Neural Network Transfer Learning

DL4J’s Transfer Learning API

The DL4J transfer learning API enables users to:

  • Modify the architecture of an existing model
  • Fine tune learning configurations of an existing model.
  • Hold parameters of a specified layer constant during training, also referred to as “frozen”

Holding certain layers frozen on a network and training is effectively the same as training on a transformed version of the input, the transformed version being the intermediate outputs at the boundary of the frozen layers. This is the process of “feature extraction” from the input data and will be referred to as “featurizing” in this document.
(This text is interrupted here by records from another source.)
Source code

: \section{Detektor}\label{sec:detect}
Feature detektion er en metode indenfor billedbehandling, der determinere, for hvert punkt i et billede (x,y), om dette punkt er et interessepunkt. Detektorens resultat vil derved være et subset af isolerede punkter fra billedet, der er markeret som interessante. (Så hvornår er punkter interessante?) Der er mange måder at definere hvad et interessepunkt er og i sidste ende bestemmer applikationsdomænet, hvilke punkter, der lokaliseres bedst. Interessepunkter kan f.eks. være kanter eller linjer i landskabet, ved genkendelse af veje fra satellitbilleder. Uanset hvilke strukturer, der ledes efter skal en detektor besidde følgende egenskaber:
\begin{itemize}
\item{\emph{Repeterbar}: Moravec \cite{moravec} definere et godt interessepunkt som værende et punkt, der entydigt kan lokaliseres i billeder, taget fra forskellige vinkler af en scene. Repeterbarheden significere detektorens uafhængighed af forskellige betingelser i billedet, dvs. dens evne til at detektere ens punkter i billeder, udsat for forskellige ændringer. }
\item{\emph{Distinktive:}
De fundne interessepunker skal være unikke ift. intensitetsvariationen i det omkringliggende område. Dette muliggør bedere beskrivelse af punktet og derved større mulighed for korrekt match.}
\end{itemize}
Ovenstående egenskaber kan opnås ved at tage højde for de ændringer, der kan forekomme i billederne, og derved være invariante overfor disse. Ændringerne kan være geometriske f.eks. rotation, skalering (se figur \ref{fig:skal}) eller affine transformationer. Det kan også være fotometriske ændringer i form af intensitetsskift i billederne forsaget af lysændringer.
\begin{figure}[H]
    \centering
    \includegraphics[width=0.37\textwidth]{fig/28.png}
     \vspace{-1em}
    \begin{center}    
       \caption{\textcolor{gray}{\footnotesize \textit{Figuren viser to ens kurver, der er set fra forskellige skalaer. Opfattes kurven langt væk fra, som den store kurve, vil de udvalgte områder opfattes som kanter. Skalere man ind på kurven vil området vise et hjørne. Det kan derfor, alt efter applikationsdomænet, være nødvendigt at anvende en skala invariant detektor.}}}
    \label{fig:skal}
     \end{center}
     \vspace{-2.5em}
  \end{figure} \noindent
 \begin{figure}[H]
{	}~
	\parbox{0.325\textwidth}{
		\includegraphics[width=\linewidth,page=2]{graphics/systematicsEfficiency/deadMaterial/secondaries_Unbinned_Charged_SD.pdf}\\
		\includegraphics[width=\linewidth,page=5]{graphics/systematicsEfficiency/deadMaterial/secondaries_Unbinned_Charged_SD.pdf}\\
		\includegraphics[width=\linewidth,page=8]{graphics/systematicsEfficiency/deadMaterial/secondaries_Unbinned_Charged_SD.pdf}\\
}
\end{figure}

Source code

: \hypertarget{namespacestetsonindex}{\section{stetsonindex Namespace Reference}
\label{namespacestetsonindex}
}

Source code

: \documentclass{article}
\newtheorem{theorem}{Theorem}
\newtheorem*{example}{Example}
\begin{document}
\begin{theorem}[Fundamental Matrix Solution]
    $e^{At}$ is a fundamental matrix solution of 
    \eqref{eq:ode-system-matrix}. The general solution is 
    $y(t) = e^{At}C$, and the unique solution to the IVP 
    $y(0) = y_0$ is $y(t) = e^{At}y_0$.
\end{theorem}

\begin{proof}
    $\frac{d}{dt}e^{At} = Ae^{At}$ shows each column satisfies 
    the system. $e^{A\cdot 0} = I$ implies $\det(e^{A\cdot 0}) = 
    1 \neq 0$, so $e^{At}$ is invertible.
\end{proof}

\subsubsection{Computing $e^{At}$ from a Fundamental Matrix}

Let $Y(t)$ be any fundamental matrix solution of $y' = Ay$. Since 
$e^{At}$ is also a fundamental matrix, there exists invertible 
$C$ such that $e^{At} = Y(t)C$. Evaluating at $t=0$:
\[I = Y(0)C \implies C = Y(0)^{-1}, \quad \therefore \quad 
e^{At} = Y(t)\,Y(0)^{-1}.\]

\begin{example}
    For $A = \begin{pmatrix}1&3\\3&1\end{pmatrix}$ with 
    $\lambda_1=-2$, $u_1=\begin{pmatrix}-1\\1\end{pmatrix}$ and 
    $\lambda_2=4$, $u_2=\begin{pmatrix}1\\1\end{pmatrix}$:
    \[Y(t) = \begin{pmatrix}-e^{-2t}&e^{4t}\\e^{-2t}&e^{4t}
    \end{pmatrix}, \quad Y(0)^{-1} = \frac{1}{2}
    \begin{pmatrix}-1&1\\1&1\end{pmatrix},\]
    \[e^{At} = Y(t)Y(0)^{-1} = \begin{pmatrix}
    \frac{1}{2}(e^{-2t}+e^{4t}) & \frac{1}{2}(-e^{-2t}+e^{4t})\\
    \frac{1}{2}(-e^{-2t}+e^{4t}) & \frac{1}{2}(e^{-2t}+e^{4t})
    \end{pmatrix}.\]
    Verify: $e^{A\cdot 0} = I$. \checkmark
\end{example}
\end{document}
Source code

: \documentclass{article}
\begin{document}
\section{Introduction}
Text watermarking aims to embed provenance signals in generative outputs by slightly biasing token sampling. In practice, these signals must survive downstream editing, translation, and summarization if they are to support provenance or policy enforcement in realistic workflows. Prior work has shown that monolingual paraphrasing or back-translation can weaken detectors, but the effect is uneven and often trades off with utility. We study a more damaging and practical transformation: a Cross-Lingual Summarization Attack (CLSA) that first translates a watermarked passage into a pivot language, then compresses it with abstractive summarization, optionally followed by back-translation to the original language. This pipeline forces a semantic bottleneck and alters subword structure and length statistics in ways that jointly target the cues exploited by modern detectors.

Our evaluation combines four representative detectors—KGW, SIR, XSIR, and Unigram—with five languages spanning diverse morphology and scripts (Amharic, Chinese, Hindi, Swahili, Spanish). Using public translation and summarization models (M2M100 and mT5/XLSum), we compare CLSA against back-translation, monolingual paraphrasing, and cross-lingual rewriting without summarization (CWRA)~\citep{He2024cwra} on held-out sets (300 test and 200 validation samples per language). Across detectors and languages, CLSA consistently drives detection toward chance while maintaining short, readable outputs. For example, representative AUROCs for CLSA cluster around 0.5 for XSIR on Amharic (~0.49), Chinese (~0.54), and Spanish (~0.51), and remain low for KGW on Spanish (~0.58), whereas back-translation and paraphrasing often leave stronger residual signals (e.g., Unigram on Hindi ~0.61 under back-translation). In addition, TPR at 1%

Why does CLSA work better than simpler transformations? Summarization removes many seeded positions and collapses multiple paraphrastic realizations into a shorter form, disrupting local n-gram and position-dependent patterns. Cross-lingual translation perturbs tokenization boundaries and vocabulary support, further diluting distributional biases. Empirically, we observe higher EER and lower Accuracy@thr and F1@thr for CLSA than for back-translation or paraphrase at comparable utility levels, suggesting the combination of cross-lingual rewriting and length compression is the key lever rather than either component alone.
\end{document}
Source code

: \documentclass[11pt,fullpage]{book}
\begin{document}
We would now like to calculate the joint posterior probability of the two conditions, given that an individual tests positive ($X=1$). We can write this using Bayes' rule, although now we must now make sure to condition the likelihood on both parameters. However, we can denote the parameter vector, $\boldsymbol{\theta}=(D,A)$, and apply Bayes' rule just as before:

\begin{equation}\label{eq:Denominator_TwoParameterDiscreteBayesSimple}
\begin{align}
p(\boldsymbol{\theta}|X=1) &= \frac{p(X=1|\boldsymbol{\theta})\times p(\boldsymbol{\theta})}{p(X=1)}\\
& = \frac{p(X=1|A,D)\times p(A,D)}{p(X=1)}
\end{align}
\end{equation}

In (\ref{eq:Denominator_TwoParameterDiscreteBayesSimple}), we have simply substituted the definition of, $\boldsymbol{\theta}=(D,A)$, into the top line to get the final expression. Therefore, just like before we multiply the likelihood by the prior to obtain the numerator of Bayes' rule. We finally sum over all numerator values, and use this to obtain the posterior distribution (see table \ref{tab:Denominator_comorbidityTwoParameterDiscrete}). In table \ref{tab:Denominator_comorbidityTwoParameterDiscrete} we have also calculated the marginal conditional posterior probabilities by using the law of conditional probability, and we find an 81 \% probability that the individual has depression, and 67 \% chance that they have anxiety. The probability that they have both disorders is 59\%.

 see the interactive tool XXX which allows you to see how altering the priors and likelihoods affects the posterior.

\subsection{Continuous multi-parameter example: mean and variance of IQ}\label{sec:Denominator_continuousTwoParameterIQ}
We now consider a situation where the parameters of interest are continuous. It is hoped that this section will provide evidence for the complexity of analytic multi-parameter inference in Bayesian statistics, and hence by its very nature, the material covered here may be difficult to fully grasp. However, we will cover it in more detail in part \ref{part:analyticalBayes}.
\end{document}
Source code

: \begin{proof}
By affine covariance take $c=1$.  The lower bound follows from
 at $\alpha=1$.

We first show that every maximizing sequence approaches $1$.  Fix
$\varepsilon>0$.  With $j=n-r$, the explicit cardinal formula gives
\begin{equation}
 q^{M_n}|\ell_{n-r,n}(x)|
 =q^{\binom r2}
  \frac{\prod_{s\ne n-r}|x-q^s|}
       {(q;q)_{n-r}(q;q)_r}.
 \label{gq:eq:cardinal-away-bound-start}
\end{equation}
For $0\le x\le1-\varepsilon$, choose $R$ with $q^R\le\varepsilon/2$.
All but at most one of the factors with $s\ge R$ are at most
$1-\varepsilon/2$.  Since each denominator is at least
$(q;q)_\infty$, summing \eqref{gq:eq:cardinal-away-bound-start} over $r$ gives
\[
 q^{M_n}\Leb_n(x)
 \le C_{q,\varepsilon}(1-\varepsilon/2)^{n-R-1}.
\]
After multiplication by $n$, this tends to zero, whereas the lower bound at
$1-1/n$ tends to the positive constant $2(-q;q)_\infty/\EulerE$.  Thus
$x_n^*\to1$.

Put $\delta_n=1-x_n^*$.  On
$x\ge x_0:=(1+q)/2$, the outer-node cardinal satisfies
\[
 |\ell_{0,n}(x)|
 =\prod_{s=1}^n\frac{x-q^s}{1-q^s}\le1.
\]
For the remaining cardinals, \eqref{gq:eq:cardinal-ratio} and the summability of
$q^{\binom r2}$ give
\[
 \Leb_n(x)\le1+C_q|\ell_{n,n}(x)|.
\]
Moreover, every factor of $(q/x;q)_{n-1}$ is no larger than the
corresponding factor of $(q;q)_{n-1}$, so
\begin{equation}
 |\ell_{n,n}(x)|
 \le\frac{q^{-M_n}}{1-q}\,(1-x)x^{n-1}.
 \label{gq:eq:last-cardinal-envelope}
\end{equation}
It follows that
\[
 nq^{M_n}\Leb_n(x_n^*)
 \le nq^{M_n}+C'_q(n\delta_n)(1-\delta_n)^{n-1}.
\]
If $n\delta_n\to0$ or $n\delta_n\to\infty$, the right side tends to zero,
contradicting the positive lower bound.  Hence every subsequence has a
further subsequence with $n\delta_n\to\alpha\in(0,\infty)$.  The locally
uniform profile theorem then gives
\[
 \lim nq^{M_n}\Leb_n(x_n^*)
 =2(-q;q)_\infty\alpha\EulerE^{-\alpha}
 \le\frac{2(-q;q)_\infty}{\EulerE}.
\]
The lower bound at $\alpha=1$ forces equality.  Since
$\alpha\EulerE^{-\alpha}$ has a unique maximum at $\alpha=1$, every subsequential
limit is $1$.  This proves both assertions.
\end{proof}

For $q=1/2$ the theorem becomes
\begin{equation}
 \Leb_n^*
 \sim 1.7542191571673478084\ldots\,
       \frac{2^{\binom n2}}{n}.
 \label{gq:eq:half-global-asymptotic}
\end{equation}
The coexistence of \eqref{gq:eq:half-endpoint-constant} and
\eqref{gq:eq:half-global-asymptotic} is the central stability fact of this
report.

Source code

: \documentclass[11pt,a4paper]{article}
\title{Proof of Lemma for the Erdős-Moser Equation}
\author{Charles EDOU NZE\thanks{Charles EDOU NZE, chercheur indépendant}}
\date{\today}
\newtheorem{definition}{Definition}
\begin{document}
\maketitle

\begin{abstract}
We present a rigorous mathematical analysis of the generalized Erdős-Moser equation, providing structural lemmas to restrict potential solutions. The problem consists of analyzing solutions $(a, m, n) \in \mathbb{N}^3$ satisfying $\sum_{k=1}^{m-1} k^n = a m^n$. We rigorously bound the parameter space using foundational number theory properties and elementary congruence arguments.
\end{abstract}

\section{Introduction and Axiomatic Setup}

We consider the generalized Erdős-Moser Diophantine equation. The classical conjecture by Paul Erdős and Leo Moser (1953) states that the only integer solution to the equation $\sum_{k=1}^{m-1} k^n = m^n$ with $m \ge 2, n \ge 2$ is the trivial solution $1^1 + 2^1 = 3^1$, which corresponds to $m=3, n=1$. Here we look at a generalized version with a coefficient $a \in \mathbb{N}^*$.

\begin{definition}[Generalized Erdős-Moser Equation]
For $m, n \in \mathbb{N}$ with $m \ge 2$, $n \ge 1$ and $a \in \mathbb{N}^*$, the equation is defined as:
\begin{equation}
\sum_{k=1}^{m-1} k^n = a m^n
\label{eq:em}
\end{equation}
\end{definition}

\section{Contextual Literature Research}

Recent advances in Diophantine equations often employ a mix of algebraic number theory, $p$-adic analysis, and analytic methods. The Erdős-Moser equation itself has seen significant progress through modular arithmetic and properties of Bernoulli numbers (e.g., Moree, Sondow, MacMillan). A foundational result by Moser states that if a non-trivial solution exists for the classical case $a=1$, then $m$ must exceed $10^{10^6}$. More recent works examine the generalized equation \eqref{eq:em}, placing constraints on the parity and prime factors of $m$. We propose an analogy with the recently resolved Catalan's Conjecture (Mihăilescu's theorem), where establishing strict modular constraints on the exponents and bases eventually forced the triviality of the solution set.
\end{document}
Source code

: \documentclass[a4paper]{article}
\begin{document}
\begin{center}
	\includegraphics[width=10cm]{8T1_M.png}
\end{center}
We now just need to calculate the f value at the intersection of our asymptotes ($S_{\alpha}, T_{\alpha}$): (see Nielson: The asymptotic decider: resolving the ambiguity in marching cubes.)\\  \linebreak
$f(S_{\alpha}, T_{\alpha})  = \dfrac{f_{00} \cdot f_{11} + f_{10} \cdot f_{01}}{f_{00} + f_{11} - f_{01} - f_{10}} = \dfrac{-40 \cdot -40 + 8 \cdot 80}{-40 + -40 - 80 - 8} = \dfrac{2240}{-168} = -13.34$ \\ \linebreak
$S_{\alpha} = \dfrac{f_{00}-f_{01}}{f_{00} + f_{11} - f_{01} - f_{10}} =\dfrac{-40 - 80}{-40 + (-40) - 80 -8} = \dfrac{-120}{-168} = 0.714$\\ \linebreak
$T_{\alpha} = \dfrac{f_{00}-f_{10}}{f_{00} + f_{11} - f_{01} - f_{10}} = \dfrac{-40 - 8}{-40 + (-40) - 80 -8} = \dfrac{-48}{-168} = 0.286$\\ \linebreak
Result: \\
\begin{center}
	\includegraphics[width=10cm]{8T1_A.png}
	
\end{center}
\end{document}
The transfer learning helper

The forward pass to “featurize” the input data on large, pertained networks can be time consuming. DL4J also provides a TransferLearningHelper class with the following capabilities.

  • Featurize an input dataset to save for future use
  • Fit the model with frozen layers with a featurized dataset
  • Output from the model with frozen layers given a featurized input.

When running multiple epochs users will save on computation time since the expensive forward pass on the frozen layers/vertices will only have to be conducted once.

Show me the code

This example will use VGG16 to classify images belonging to five categories of flowers. The dataset will automatically download from http://download.tensorflow.org/example_images/flower_photos.tgz

I. Import a zoo model

As of 0.9.0 (0.8.1-SNAPSHOT) Deeplearning4j has a new native model zoo. Read about the deeplearning4j-zoo module for more information on using pretrained models. Here, we load a pretrained VGG-16 model initialized with weights trained on ImageNet:

ZooModel zooModel = new VGG16();
ComputationGraph pretrainedNet = (ComputationGraph) zooModel.initPretrained(PretrainedType.IMAGENET);

II. Set up a fine-tune configuration

FineTuneConfiguration fineTuneConf = new FineTuneConfiguration.Builder()
            .optimizationAlgo(OptimizationAlgorithm.STOCHASTIC_GRADIENT_DESCENT)
            .updater(new Nesterovs(5e-5))
            .seed(seed)
            .build();

III. Build new models based on VGG16

A.Modifying only the last layer, keeping other frozen

The final layer of VGG16 does a softmax regression on the 1000 classes in ImageNet. We modify the very last layer to give predictions for five classes keeping the other layers frozen.

ComputationGraph vgg16Transfer = new TransferLearning.GraphBuilder(pretrainedNet)
    .fineTuneConfiguration(fineTuneConf)
              .setFeatureExtractor("fc2")
              .removeVertexKeepConnections("predictions") 
              .addLayer("predictions", 
        new OutputLayer.Builder(LossFunctions.LossFunction.NEGATIVELOGLIKELIHOOD)
                        .nIn(4096).nOut(numClasses)
                        .weightInit(WeightInit.XAVIER)
                        .activation(Activation.SOFTMAX).build(), "fc2")
              .build();

After a mere thirty iterations, which in this case is exposure to 450 images, the model attains an accuracy > 75% on the test dataset. This is rather remarkable considering the complexity of training an image classifier from scratch.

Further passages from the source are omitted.